Коковцев отвечал царю как положено:
— Счастлив сохраниться в памяти вашего величества!
— Может, у вас есть личные просьбы ко мне?
Владимир Васильевич вспомнил о семейном скандале:
— Есть!
— Прошу, — любезно склонился к нему император.
— Мой сын Георгий заканчивает корпус гардемарином с отличными оценками в учебе,
но... Как и все молодые люди, он отчасти шалопай. Не могли бы вы указать
высочайше, дабы его досрочно выпустили из корпуса на эскадру контр-адмирала
Вирениуса? Молодой человек нуждается в дальнем плавании, чтобы не избаловаться
на берегу среди различных соблазнов.
— С удовольствием я исполню вашу просьбу...

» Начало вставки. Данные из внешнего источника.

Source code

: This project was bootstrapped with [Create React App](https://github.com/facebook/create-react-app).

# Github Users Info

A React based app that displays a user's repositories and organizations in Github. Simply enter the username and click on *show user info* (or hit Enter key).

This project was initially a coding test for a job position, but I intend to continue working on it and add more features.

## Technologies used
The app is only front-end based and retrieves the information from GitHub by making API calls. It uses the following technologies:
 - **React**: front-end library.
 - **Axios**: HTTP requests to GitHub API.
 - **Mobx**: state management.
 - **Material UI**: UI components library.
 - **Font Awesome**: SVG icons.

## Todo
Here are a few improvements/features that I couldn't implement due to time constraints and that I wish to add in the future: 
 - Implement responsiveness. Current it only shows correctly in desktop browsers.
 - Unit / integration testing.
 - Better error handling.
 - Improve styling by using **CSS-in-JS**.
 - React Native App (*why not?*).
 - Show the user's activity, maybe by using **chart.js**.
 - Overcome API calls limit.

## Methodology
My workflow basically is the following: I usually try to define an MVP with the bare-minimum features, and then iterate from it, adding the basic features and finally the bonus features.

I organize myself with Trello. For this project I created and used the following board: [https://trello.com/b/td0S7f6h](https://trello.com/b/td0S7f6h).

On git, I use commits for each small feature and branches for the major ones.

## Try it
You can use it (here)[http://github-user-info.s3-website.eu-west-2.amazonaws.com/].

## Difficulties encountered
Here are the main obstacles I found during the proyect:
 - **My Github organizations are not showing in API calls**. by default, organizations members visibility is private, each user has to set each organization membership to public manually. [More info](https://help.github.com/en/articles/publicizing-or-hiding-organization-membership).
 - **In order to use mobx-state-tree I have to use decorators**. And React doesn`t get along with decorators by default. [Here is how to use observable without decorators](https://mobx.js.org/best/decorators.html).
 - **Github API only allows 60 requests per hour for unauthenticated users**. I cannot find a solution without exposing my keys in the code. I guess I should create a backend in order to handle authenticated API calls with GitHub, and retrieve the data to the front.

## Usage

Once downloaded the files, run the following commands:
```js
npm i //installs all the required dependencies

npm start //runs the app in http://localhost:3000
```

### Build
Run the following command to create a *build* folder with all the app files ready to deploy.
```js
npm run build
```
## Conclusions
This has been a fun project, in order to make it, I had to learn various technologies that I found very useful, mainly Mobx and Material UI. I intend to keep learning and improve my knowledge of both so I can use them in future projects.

Царь не был пустомелей: вскоре же последовал высочайший приказ — гардемарина
Г.В. Коковцева выпустить мичманом на эскадру Вирениуса с назначением в экипаж
«Ослябя». Все произошло настолько четко и стремительно, что даже не Гога, а сам
отец был растерян. Коковцев увидел сына уже с билетом на венский экспресс в
кармане. Владимир Васильевич не желал видеть слез жены, ему хотелось избежать
семейных сцен, в которые непременно вмешалась бы и Глаша, а потому ресторан
Варшавского вокзала стал местом их свидания перед разлукой. Каперанг подарил
сыну спасательный жилет типа «дельфин». При этом он сказал сыну:
— Извини! Я бы не желал тебе когда-либо пользоваться этой резиновой штукой,
но... море есть море. Возьми.
Гога с веселым смехом отверг подарок:
— Я ведь еще не забыл доблестного Дюпти-Туара! — Он долго наблюдал за оживлением
публики в суете вокзального ресторана. — Папа, — сказал Гога, — я все понимаю,
но в этом случае с Глашей я тебя не понял. Мама мне все рассказала! О твоем
давнем романе в Нагасаки с японкой и то, что у тебя в Японии остался сын от нее.

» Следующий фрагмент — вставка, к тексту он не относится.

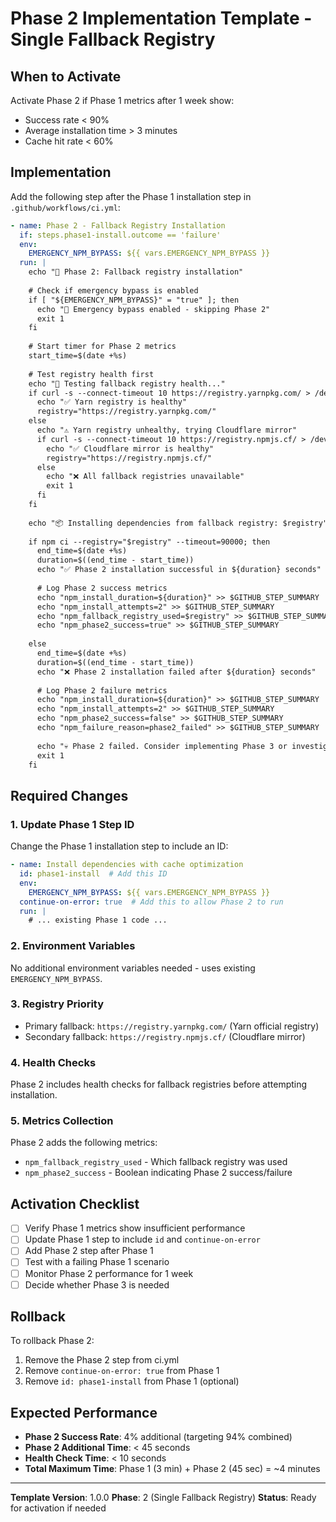 # Phase 2 Implementation Template - Single Fallback Registry

## When to Activate

Activate Phase 2 if Phase 1 metrics after 1 week show:
- Success rate < 90%
- Average installation time > 3 minutes
- Cache hit rate < 60%

## Implementation

Add the following step after the Phase 1 installation step in `.github/workflows/ci.yml`:

```yaml
- name: Phase 2 - Fallback Registry Installation
  if: steps.phase1-install.outcome == 'failure'
  env:
    EMERGENCY_NPM_BYPASS: ${{ vars.EMERGENCY_NPM_BYPASS }}
  run: |
    echo "🔄 Phase 2: Fallback registry installation"
    
    # Check if emergency bypass is enabled
    if [ "${EMERGENCY_NPM_BYPASS}" = "true" ]; then
      echo "🚨 Emergency bypass enabled - skipping Phase 2"
      exit 1
    fi
    
    # Start timer for Phase 2 metrics
    start_time=$(date +%s)
    
    # Test registry health first
    echo "🏥 Testing fallback registry health..."
    if curl -s --connect-timeout 10 https://registry.yarnpkg.com/ > /dev/null; then
      echo "✅ Yarn registry is healthy"
      registry="https://registry.yarnpkg.com/"
    else
      echo "⚠️ Yarn registry unhealthy, trying Cloudflare mirror"
      if curl -s --connect-timeout 10 https://registry.npmjs.cf/ > /dev/null; then
        echo "✅ Cloudflare mirror is healthy"
        registry="https://registry.npmjs.cf/"
      else
        echo "❌ All fallback registries unavailable"
        exit 1
      fi
    fi
    
    echo "📦 Installing dependencies from fallback registry: $registry"
    
    if npm ci --registry="$registry" --timeout=90000; then
      end_time=$(date +%s)
      duration=$((end_time - start_time))
      echo "✅ Phase 2 installation successful in ${duration} seconds"
      
      # Log Phase 2 success metrics
      echo "npm_install_duration=${duration}" >> $GITHUB_STEP_SUMMARY
      echo "npm_install_attempts=2" >> $GITHUB_STEP_SUMMARY
      echo "npm_fallback_registry_used=$registry" >> $GITHUB_STEP_SUMMARY
      echo "npm_phase2_success=true" >> $GITHUB_STEP_SUMMARY
      
    else
      end_time=$(date +%s)
      duration=$((end_time - start_time))
      echo "❌ Phase 2 installation failed after ${duration} seconds"
      
      # Log Phase 2 failure metrics
      echo "npm_install_duration=${duration}" >> $GITHUB_STEP_SUMMARY
      echo "npm_install_attempts=2" >> $GITHUB_STEP_SUMMARY
      echo "npm_phase2_success=false" >> $GITHUB_STEP_SUMMARY
      echo "npm_failure_reason=phase2_failed" >> $GITHUB_STEP_SUMMARY
      
      echo "💀 Phase 2 failed. Consider implementing Phase 3 or investigating registry issues."
      exit 1
    fi
```

## Required Changes

### 1. Update Phase 1 Step ID

Change the Phase 1 installation step to include an ID:

```yaml
- name: Install dependencies with cache optimization
  id: phase1-install  # Add this ID
  env:
    EMERGENCY_NPM_BYPASS: ${{ vars.EMERGENCY_NPM_BYPASS }}
  continue-on-error: true  # Add this to allow Phase 2 to run
  run: |
    # ... existing Phase 1 code ...
```

### 2. Environment Variables

No additional environment variables needed - uses existing `EMERGENCY_NPM_BYPASS`.

### 3. Registry Priority

- Primary fallback: `https://registry.yarnpkg.com/` (Yarn official registry)
- Secondary fallback: `https://registry.npmjs.cf/` (Cloudflare mirror)

### 4. Health Checks

Phase 2 includes health checks for fallback registries before attempting installation.

### 5. Metrics Collection

Phase 2 adds the following metrics:
- `npm_fallback_registry_used` - Which fallback registry was used
- `npm_phase2_success` - Boolean indicating Phase 2 success/failure

## Activation Checklist

- [ ] Verify Phase 1 metrics show insufficient performance
- [ ] Update Phase 1 step to include `id` and `continue-on-error`
- [ ] Add Phase 2 step after Phase 1
- [ ] Test with a failing Phase 1 scenario
- [ ] Monitor Phase 2 performance for 1 week
- [ ] Decide whether Phase 3 is needed

## Rollback

To rollback Phase 2:
1. Remove the Phase 2 step from ci.yml
2. Remove `continue-on-error: true` from Phase 1
3. Remove `id: phase1-install` from Phase 1 (optional)

## Expected Performance

- **Phase 2 Success Rate**: 4% additional (targeting 94% combined)
- **Phase 2 Additional Time**: < 45 seconds
- **Health Check Time**: < 10 seconds
- **Total Maximum Time**: Phase 1 (3 min) + Phase 2 (45 sec) = ~4 minutes

---

**Template Version**: 1.0.0
**Phase**: 2 (Single Fallback Registry)
**Status**: Ready for activation if needed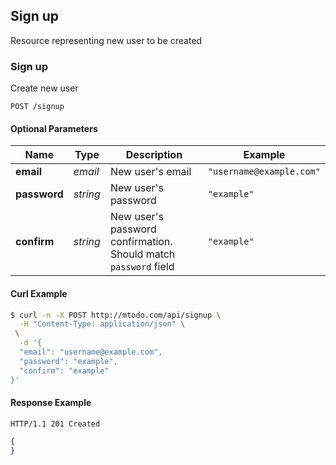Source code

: ## <a name="resource-signup"></a>Sign up

Resource representing new user to be created

### Sign up 

Create new user

```
POST /signup
```

#### Optional Parameters

| Name | Type | Description | Example |
| ------- | ------- | ------- | ------- |
| **email** | *email* | New user's email | `"username@example.com"` |
| **password** | *string* | New user's password | `"example"` |
| **confirm** | *string* | New user's password confirmation. Should match `password` field | `"example"` |


#### Curl Example

```bash
$ curl -n -X POST http://mtodo.com/api/signup \
  -H "Content-Type: application/json" \
 \
  -d '{
  "email": "username@example.com",
  "password": "example",
  "confirm": "example"
}'
```


#### Response Example

```
HTTP/1.1 201 Created
```

```json
{
}
```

А ведь он мой единокровный брат... Прости, папа, я не помню, как его зовут!
Коковцеву стало тошно. Он просил подать коньяк.

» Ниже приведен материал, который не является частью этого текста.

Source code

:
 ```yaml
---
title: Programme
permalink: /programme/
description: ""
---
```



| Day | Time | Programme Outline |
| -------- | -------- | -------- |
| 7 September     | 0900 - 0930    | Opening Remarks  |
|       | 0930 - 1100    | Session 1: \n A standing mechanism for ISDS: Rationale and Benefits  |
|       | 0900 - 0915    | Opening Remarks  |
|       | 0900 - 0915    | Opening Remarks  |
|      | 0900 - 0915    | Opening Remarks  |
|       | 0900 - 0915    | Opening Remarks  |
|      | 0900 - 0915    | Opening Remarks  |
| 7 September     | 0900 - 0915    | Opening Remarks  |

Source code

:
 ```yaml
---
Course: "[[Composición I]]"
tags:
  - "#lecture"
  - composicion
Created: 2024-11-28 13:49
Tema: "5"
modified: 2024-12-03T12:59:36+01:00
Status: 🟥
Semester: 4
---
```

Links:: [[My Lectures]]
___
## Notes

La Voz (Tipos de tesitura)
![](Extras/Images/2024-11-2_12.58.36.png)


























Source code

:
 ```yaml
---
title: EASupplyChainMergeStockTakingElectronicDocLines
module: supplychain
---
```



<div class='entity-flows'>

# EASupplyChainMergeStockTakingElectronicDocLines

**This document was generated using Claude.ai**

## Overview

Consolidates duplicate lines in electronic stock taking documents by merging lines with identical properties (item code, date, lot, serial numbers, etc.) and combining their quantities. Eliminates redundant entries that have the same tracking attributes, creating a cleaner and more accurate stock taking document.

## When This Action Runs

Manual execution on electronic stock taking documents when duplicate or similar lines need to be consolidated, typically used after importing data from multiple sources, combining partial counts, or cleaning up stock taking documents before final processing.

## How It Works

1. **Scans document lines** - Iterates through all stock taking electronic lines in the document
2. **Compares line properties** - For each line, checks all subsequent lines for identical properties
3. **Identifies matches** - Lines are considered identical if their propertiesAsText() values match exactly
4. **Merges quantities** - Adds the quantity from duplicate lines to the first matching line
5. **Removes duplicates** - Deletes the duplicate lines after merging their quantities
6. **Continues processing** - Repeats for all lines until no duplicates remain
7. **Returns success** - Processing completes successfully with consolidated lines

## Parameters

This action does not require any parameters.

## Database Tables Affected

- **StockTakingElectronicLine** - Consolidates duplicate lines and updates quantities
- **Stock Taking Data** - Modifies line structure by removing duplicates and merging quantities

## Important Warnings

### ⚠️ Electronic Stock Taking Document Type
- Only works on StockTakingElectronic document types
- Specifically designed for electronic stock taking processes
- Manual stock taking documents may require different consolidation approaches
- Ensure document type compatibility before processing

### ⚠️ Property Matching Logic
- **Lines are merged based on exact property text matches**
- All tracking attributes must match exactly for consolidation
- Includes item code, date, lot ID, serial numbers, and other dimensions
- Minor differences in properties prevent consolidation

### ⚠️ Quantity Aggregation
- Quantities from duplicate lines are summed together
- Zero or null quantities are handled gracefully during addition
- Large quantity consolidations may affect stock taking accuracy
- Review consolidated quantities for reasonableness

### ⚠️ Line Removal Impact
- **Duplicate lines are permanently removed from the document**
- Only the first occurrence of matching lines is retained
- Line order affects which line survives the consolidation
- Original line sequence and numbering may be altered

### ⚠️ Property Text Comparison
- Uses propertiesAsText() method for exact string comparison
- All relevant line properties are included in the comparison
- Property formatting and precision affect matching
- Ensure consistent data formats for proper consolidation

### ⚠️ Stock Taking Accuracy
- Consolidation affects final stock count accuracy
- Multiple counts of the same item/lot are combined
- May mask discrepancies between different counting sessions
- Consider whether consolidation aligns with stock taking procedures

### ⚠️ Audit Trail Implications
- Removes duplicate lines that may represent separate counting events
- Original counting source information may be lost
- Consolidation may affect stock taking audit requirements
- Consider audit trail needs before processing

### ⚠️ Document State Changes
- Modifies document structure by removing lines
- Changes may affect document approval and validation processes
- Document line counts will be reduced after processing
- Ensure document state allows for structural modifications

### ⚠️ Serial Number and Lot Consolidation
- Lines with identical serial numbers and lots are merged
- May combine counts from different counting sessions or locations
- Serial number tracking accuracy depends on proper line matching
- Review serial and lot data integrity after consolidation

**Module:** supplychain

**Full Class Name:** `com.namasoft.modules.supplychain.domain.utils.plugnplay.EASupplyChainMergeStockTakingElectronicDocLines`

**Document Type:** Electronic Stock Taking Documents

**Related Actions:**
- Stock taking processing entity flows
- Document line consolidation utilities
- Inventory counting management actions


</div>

— Если ты считаешь себя таким взрослым и разумным, что смеешь осуждать своего
отца за его мимолетное увлечение юности, тогда... Ну что ж! Давай, тогда
выпьем... Салют!
— Салют, папа. Но я бы не хотел никого обижать.
Владимир Васильевич догадался, о чем говорит Гога.
— Глаша не должна тебя беспокоить, — заверил он сына. — Если ей что-либо
понадобится, я помогу ей сам...
Экспресс оторвался от перрона, будто большой корабль от родного причала.
Коковцев вернулся домой.
— Глаша, — сказал он горничной, — Гога скоро будет в Триесте, потом на Мальте...
Он велел тебе кланяться.
Девушка спрятала лицо в сливочных кружевах передника, ее живот обозначился
сейчас особенно выпукло.
— Слишком жестоко! — всхлипнула она. — Бог накажет всех вас за это... и за меня
и за него. Конечно, виновата буду я. Но... любила Гогу, это уж правда. Он
хороший, хороший...
Она убежала к себе, чтобы дать волю слезам. Утром ее уже не было в квартире на
Кронверкском — Глаша ушла от них...
Был самый гадостный день в биографии Коковцева. Жена спросила — кто командует
эскадрой Средиземного моря:
— Вильгельм Карлович Витгефт?
— Нет. Вирениус Андрей Андреевич.
— Я их всегда путаю. А какие у тебя с ним отношения?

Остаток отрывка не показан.